Entries taken from a collection
= = =

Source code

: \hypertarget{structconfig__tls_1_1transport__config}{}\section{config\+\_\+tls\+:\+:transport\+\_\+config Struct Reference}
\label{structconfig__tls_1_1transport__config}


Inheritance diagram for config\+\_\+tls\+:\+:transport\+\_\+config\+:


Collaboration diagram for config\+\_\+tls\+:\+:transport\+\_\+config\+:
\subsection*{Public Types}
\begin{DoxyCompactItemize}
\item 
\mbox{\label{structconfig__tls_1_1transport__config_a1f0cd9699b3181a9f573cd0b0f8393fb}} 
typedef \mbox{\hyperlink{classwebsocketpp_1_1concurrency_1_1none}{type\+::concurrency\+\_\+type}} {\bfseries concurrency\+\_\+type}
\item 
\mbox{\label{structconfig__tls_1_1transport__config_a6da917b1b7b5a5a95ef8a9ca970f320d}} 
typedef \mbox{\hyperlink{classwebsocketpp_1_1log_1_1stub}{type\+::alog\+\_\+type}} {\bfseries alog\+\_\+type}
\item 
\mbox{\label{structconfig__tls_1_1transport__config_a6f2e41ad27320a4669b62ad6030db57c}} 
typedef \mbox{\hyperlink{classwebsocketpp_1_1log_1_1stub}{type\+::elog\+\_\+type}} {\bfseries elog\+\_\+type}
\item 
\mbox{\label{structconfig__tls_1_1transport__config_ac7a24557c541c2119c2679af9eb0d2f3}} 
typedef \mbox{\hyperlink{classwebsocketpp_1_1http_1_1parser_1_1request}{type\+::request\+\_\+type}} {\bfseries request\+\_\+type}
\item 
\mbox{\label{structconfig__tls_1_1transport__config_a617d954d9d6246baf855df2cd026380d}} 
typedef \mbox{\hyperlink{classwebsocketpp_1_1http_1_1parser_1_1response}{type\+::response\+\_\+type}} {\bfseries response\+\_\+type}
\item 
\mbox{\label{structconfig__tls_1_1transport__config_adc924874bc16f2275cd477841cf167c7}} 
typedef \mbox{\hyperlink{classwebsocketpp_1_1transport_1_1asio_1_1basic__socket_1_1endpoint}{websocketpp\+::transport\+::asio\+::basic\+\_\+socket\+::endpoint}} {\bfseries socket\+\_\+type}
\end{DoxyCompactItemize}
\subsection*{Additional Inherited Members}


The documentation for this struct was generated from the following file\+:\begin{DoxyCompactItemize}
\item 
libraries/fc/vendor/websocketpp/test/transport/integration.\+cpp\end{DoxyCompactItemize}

= = =

EXERCISE DIRECTIONS
Starting at the line with "The documentation for", copy every line down to the last one above, exactly as written and with nothing else.

ANSWER SECTION
The documentation for this struct was generated from the following file\+:\begin{DoxyCompactItemize}
\item 
libraries/fc/vendor/websocketpp/test/transport/integration.\+cpp\end{DoxyCompactItemize}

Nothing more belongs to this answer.